Aside from the massed demands for a better Finder, my attempts to expand the scope of a Leopard wish list haven’t brought much in the way of innovative ideas. Well, I suppose we’ll all know soon enough just what Apple has in mind.
On the other hand, I suppose I might as well take this opportunity — since this is my soapbox — to rant about a few things about the Mac OS that have upset me for many, many years. To be sure, there are almost always third party solutions to these and other shortcomings, as you’ll see if you browse VersionTracker for a while. But there are some things that are better left to the operating system to manage, even though I have to admit that I don’t really feel good taking away someone’s opportunity to make a little extra cash.
So, in no particular order, let me complain about the clipboard. So why is there just one? Sure, applications have multiple clipboards, and there are system add-ons that afford such features, but it would seem to be that this has been ripe for that special Apple treatment for an awfully long time. But it has to be done with simplicity and elegance, with a simple way to manage each storage slot so you can easily get what you want to place it where you want.
Wouldn’t it be nice, for example, to Shift-click on multiple locations and have all of the appropriate items automatically appear in the proper order? As I said, please don’t point me to the specific third-party utility that does this already.
An old bugaboo for me is the lame Open/Save dialogs. When did SuperBoomerang first appear? What about Default Folder?
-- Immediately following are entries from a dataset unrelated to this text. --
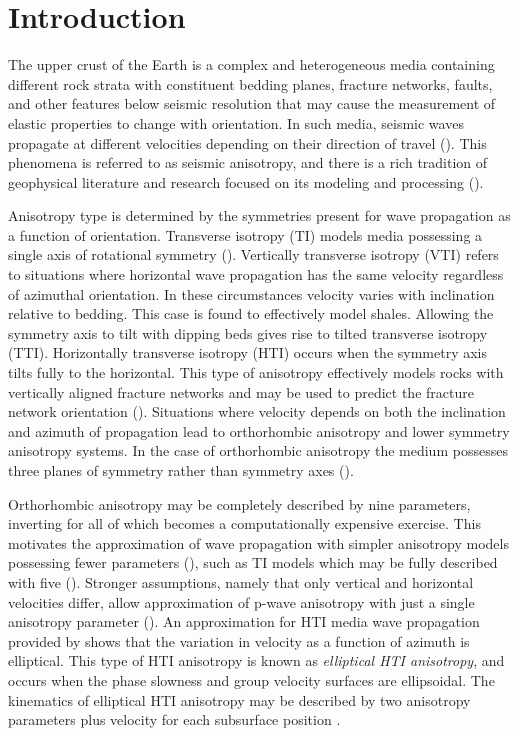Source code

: \section{Introduction}
The upper crust of the Earth is a complex and heterogeneous media containing different rock strata with constituent bedding planes, fracture networks, faults, and other features below seismic resolution that may cause the measurement of elastic properties to change with orientation.  In such media, seismic waves propagate at different velocities depending on their direction of travel (\citealp{crampin-1981,crampin-1984b,crampin-1985,thomsen-1988}).  This phenomena is referred to as seismic anisotropy, and there is a rich tradition of geophysical literature and research focused on its modeling and processing (\citealp{crampin-1984a,helbig-1994,thomsen-2002,helbig-2005,grechka-2009,tsvankin-2010,tsvankin-2012}). 

Anisotropy type is determined by the symmetries present for wave propagation as a function of orientation.  Transverse isotropy (TI) models media possessing a single axis of rotational symmetry 
(\citealp{crampin-1986,thomsen-1988}). Vertically transverse isotropy (VTI) refers to situations where horizontal wave propagation has the same velocity regardless of azimuthal orientation.  In these circumstances velocity varies with inclination  relative to bedding.  This case is found to effectively model shales.  Allowing the symmetry axis to tilt with dipping beds gives rise to tilted transverse isotropy (TTI).  Horizontally transverse isotropy (HTI) occurs when the symmetry axis tilts fully to the horizontal.  This type of anisotropy effectively models rocks with vertically aligned fracture networks and may be used to predict the fracture network orientation (\citealp{corrigan-1996,tod-2007}).  Situations where velocity depends on both the inclination and azimuth of propagation lead to orthorhombic anisotropy and lower symmetry anisotropy systems.  In the case of orthorhombic anisotropy the medium possesses three planes of symmetry rather than symmetry axes (\citealp{crampin-1986,thomsen-1988,tsvankin-1997}).  

Orthorhombic anisotropy may be completely described by nine parameters, inverting for all of which becomes a computationally expensive exercise.  This motivates the approximation of wave propagation with simpler anisotropy models possessing fewer parameters (\citealp{grechka-2005}), such as TI models which may be fully described with five  (\citealp{tsvankin-1997,tsvankin-2012}).   Stronger assumptions, namely that only vertical and horizontal velocities differ, allow approximation of p-wave anisotropy with just a single anisotropy parameter (\citealp{alkhalifah-1995}).  An approximation for HTI media wave propagation provided by \cite{grechka-1998} shows that the variation in velocity as a function of azimuth is elliptical. This type of HTI anisotropy is known as \emph{elliptical HTI anisotropy}, and occurs when the phase slowness and group velocity surfaces are ellipsoidal.  The kinematics of elliptical HTI anisotropy may be described by two anisotropy parameters plus velocity for each subsurface position \cite[]{abedi-2019}.


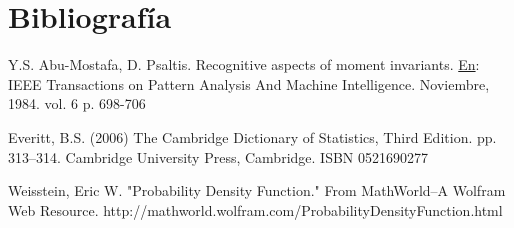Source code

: \documentclass[a4paper, 11pt, oneside]{report}
\begin{document}

\chapter*{Bibliografía}
	
	Y.S. Abu-Mostafa, D. Psaltis. Recognitive aspects of moment invariants. \underline{En}: IEEE Transactions on Pattern Analysis And Machine Intelligence. Noviembre, 1984. vol. 6 p. 698-706



	Everitt, B.S. (2006) The Cambridge Dictionary of Statistics, Third Edition. pp. 313–314. Cambridge University Press, Cambridge. ISBN 0521690277

	Weisstein, Eric W. "Probability Density Function." From MathWorld--A Wolfram Web Resource. http://mathworld.wolfram.com/ProbabilityDensityFunction.html
\end{document}

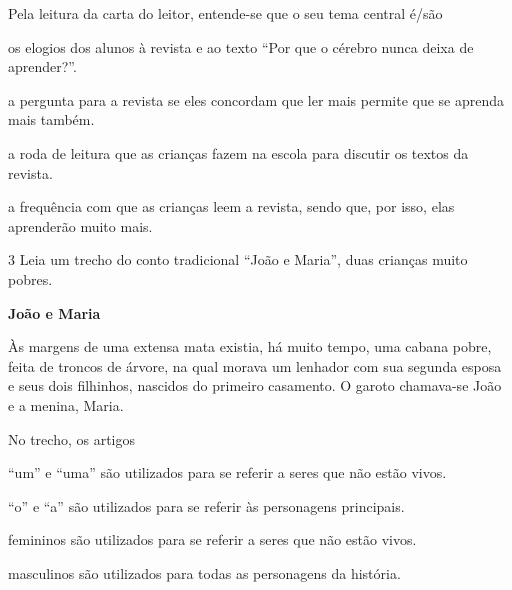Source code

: Pela leitura da carta do leitor, entende-se que o seu tema central é/são

\begin{escolha}
\item os elogios dos alunos à revista e ao texto ``Por que o cérebro nunca 
deixa de aprender?''.

\item a pergunta para a revista se eles concordam que ler mais permite que
se aprenda mais também.

\item a roda de leitura que as crianças fazem na escola para discutir
os textos da revista.

\item a frequência com que as crianças leem a revista, sendo que, por
isso, elas aprenderão muito mais.
\end{escolha}

\num{3} Leia um trecho do conto tradicional ``João e Maria'', duas crianças muito pobres.

\begin{myquote}
\textbf{João e Maria}

Às margens de uma extensa mata existia, há muito tempo, uma cabana
pobre, feita de troncos de árvore, na qual morava um lenhador com sua
segunda esposa e seus dois filhinhos, nascidos do primeiro casamento. 
O garoto chamava-se João e a menina, Maria.

\end{myquote}

No trecho, os artigos

\begin{escolha}
\item ``um'' e ``uma'' são utilizados para se referir a seres que não estão vivos.

\item ``o'' e ``a'' são utilizados para se referir às personagens principais.

\item femininos são utilizados para se referir a seres que não estão vivos.

\item masculinos são utilizados para todas as personagens da história.
\end{escolha}

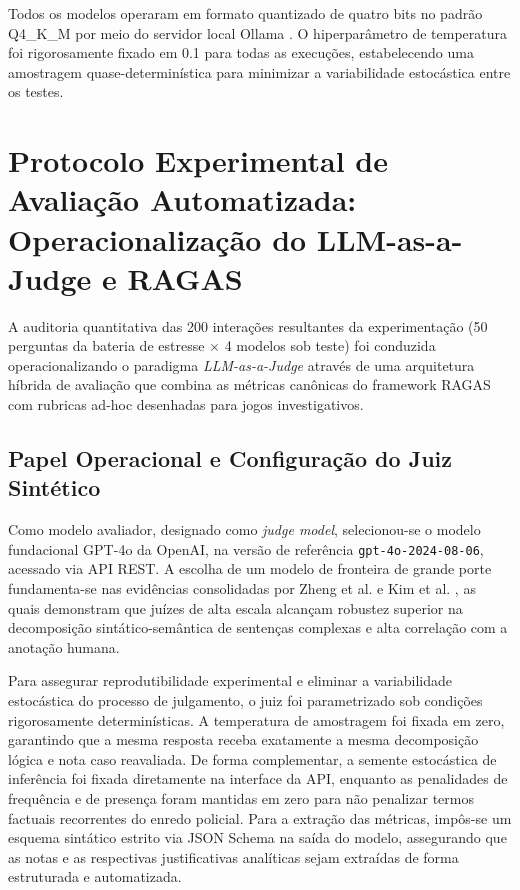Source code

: Todos os modelos operaram em formato quantizado de quatro bits no padrão Q4\_K\_M por meio do servidor local Ollama \cite{gerganov2023llamacpp,ollama2023runtime}. O hiperparâmetro de temperatura foi rigorosamente fixado em 0.1 para todas as execuções, estabelecendo uma amostragem quase-determinística para minimizar a variabilidade estocástica entre os testes.

\section[Protocolo Experimental de Avaliação Automatizada]{Protocolo Experimental de Avaliação Automatizada: Operacionalização do LLM-as-a-Judge e RAGAS}
\label{sec:met_protocolo_ragas}

A auditoria quantitativa das 200 interações resultantes da experimentação (50 perguntas da bateria de estresse $\times$ 4 modelos sob teste) foi conduzida operacionalizando o paradigma \textit{LLM-as-a-Judge} através de uma arquitetura híbrida de avaliação que combina as métricas canônicas do framework RAGAS \cite{es2024ragas} com rubricas ad-hoc desenhadas para jogos investigativos.

\subsection{Papel Operacional e Configuração do Juiz Sintético}
\label{subsec:met_juiz_config}

Como modelo avaliador, designado como \textit{judge model}, selecionou-se o modelo fundacional GPT-4o da OpenAI, na versão de referência \texttt{gpt-4o-2024-08-06}, acessado via API REST. A escolha de um modelo de fronteira de grande porte fundamenta-se nas evidências consolidadas por Zheng et al. \cite{zheng2023judging} e Kim et al. \cite{kim2024prometheus}, as quais demonstram que juízes de alta escala alcançam robustez superior na decomposição sintático-semântica de sentenças complexas e alta correlação com a anotação humana.

Para assegurar reprodutibilidade experimental e eliminar a variabilidade estocástica do processo de julgamento, o juiz foi parametrizado sob condições rigorosamente determinísticas. A temperatura de amostragem foi fixada em zero, garantindo que a mesma resposta receba exatamente a mesma decomposição lógica e nota caso reavaliada. De forma complementar, a semente estocástica de inferência foi fixada diretamente na interface da API, enquanto as penalidades de frequência e de presença foram mantidas em zero para não penalizar termos factuais recorrentes do enredo policial. Para a extração das métricas, impôs-se um esquema sintático estrito via JSON Schema na saída do modelo, assegurando que as notas e as respectivas justificativas analíticas sejam extraídas de forma estruturada e automatizada.

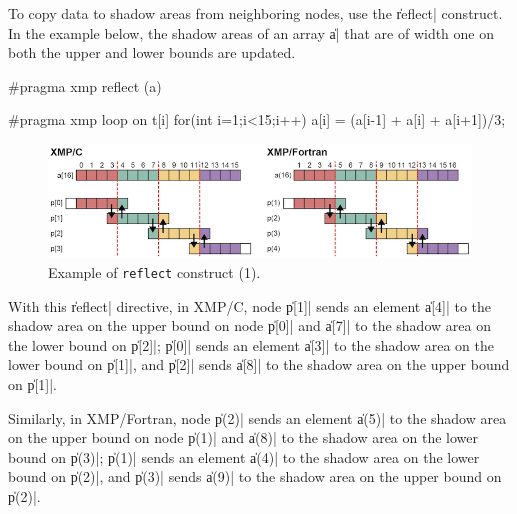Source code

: 
To copy data to shadow areas from neighboring nodes, use the \|reflect|
construct. In the example below, the shadow areas of an array \|a| that
are of width one on both the upper and lower bounds are updated.

\begin{XCexample}
#pragma xmp reflect (a)

#pragma xmp loop on t[i]
for(int i=1;i<15;i++)
  a[i] = (a[i-1] + a[i] + a[i+1])/3;
\end{XCexample}


\begin{figure}
  \centering
  \includegraphics[width=\textwidth]{figs/reflect.png}
  \caption{Example of {\tt reflect} construct (1).}
\end{figure}

With this \|reflect| directive, in XMP/C, node \|p[1]| sends an element
\|a[4]| to the shadow area on the upper bound on node \|p[0]| and
\|a[7]| to the shadow area on the lower bound on \|p[2]|; \|p[0]| sends
an element \|a[3]| to the shadow area on the lower bound on \|p[1]|, and
\|p[2]| sends \|a[8]| to the shadow area on the upper bound on \|p[1]|.

Similarly, in XMP/Fortran, node \|p(2)| sends an element \|a(5)| to the
shadow area on the upper bound on node \|p(1)| and \|a(8)| to the shadow
area on the lower bound on \|p(3)|; \|p(1)| sends an element \|a(4)| to
the shadow area on the lower bound on \|p(2)|, and \|p(3)| sends \|a(9)|
to the shadow area on the upper bound on \|p(2)|.


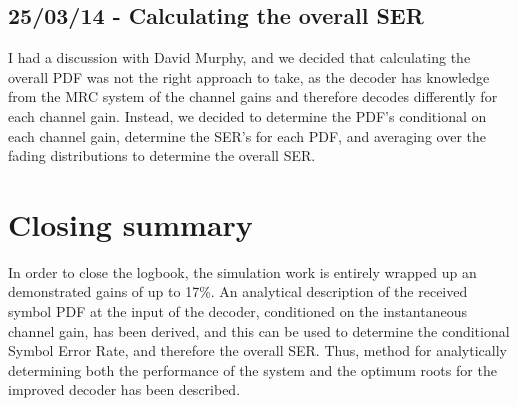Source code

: \subsection{25/03/14 - Calculating the overall SER}

I had a discussion with David Murphy, and we decided that calculating the overall PDF was not the right approach to take, as the decoder has knowledge from the MRC system of the channel gains and therefore decodes differently for each channel gain. Instead, we decided to determine the PDF's conditional on each channel gain, determine the SER's for each PDF, and averaging over the fading distributions to determine the overall SER.

\section{Closing summary}

In order to close the logbook, the simulation work is entirely wrapped up an demonstrated gains of up to 17\%. An analytical description of the received symbol PDF at the input of the decoder, conditioned on the instantaneous channel gain, has been derived, and this can be used to determine the conditional Symbol Error Rate, and therefore the overall SER. Thus, method for analytically determining both the performance of the system and the optimum roots for the improved decoder has been described.










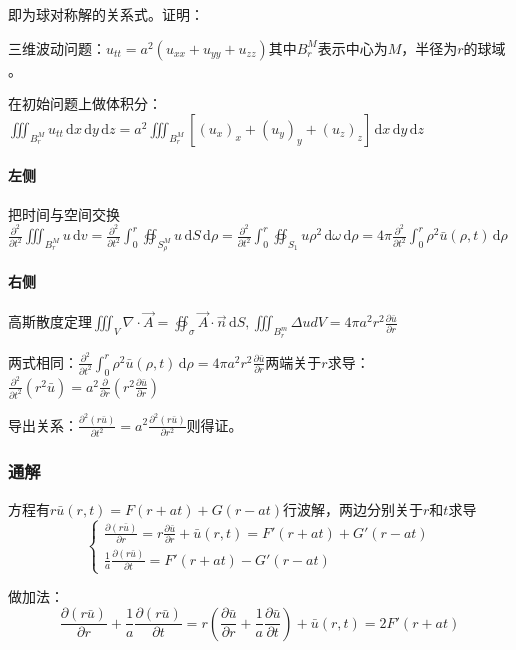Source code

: 即为球对称解的关系式。证明：

三维波动问题：\(u_{tt}=a^2(u_{xx}+u_{yy}+u_{zz})\)其中\(B_r^M\)表示中心为\(M\)，半径为\(r\)的球域	。

在初始问题上做体积分：\(\iiint_{B_r^M}{u_{tt}\,\mathrm{d}x\,\mathrm{d}y\,\mathrm{d}z}=a^2\iiint_{B_r^M}[(u_x)_x+(u_y)_y+(u_z)_z]\,\mathrm{d}x\,\mathrm{d}y\,\mathrm{d}z\)

\paragraph{左侧}把时间与空间交换\(\frac{\partial^2}{\partial t^2}\iiint_{B_r^M}u\,\mathrm{d}v=\frac{\partial^2}{\partial t^2}\int_0^r\oiint_{S_\rho^M}u\,\mathrm{d}S\,\mathrm{d}\rho=\frac{\partial^2}{\partial t^2}\int_0^r\oiint_{S_1}u\rho^2\,\mathrm{d}\omega\,\mathrm{d}\rho=4\pi\frac{\partial^2}{\partial t^2}\int_0^r\rho^2\bar{u}(\rho,t)\,\mathrm{d}\rho\)

\paragraph{右侧}高斯散度定理\(\iiint_{V}{\nabla\cdot\vec{A}}=\oiint_{\sigma}{\vec{A}\cdot\vec{n}\,\mathrm{d}S},\iiint_{B_r^m}\Delta u d V=4\pi a^2r^2\frac{\partial\bar{u}}{\partial r}\)

两式相同：\(\frac{\partial^2}{\partial t^2}\int_{0}^{r}{\rho^2\bar{u}\left(\rho,t\right)\,\mathrm{d}\rho}=4\pi a^2r^2\frac{\partial\bar{u}}{\partial r}\)两端关于\(r\)求导：\(\frac{\partial^2}{\partial t^2}(r^2\bar{u})=a^2\frac{\partial}{\partial r}\left(r^2\frac{\partial\bar{u}}{\partial r}\right)\)

导出关系：\(\frac{\partial^2(r\bar{u})}{\partial t^2}=a^2\frac{\partial^2(r\bar{u})}{\partial r^2}\)则得证。

\subsubsection{通解}

方程有\(r\bar{u}(r,t)=F(r+at)+G(r-at)\)行波解，两边分别关于\(r\)和\(t\)求导
\[\begin{cases}\frac{\partial(r\bar{u})}{\partial r}=r\frac{\partial\bar{u}}{\partial r}+\bar{u}(r,t)=F'(r+at)+G'(r-at)\\\frac{1}{a}\frac{\partial(r\bar{u})}{\partial t}=F'(r+at)-G'(r-at)\end{cases}\]

做加法：
\[
\frac{\partial(r\bar{u})}{\partial r}+\frac{1}{a}\frac{\partial(r\bar{u})}{\partial t}=r\left(\frac{\partial\bar{u}}{\partial r}+\frac{1}{a}\frac{\partial\bar{u}}{\partial t}\right)+\bar{u}(r,t)=2F'(r+at)
\]

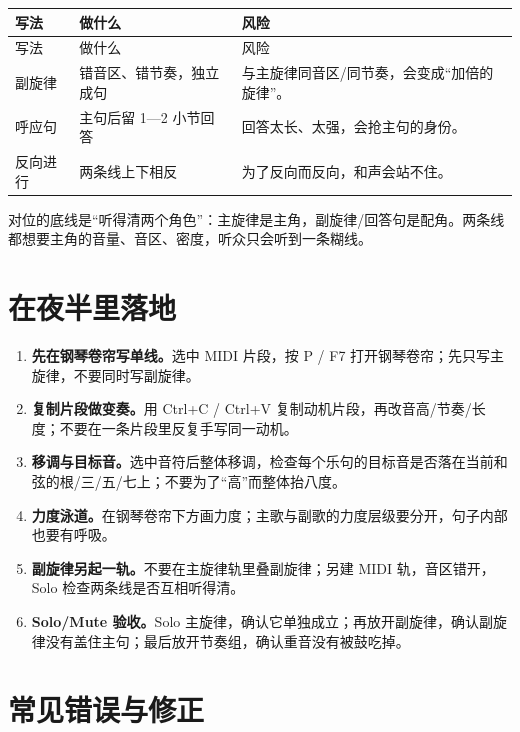 \begin{longtable}{p{}p{}p{}}
\toprule
写法 & 做什么 & 风险 \\
\midrule
\endfirsthead
\toprule
写法 & 做什么 & 风险 \\
\midrule
\endhead
副旋律 & 错音区、错节奏，独立成句 & 与主旋律同音区/同节奏，会变成“加倍的旋律”。 \\
呼应句 & 主句后留 1—2 小节回答 & 回答太长、太强，会抢主句的身份。 \\
反向进行 & 两条线上下相反 & 为了反向而反向，和声会站不住。 \\
\bottomrule
\end{longtable}

对位的底线是“听得清两个角色”：主旋律是主角，副旋律/回答句是配角。两条线都想要主角的音量、音区、密度，听众只会听到一条糊线。

\section{在夜半里落地}
\label{sec:melody-yeban}

\begin{enumerate}
\item \textbf{先在钢琴卷帘写单线。}选中 MIDI 片段，按 P / F7 打开钢琴卷帘；先只写主旋律，不要同时写副旋律。
\item \textbf{复制片段做变奏。}用 Ctrl+C / Ctrl+V 复制动机片段，再改音高/节奏/长度；不要在一条片段里反复手写同一动机。
\item \textbf{移调与目标音。}选中音符后整体移调，检查每个乐句的目标音是否落在当前和弦的根/三/五/七上；不要为了“高”而整体抬八度。
\item \textbf{力度泳道。}在钢琴卷帘下方画力度；主歌与副歌的力度层级要分开，句子内部也要有呼吸。
\item \textbf{副旋律另起一轨。}不要在主旋律轨里叠副旋律；另建 MIDI 轨，音区错开，Solo 检查两条线是否互相听得清。
\item \textbf{Solo/Mute 验收。}Solo 主旋律，确认它单独成立；再放开副旋律，确认副旋律没有盖住主句；最后放开节奏组，确认重音没有被鼓吃掉。
\end{enumerate}


\section{常见错误与修正}
\label{sec:melody-mistakes}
Why did Apple deliver Finder-like attributes to these dialogs, and then omit the ability to modify the Sidebar or provide elementary file management, such as the ability to move or delete a file or folder?
What about rebounding to the last document you opened? And why not be able to rename a file? Let your imagination run world, yet Default Folder X does all this and more, and I’m glad it’s around. I don’t want to see St. Clair Software deprived of an income opportunity either. But, at the same time, all they’re doing is filling a gap that Apple should have provided long, long ago.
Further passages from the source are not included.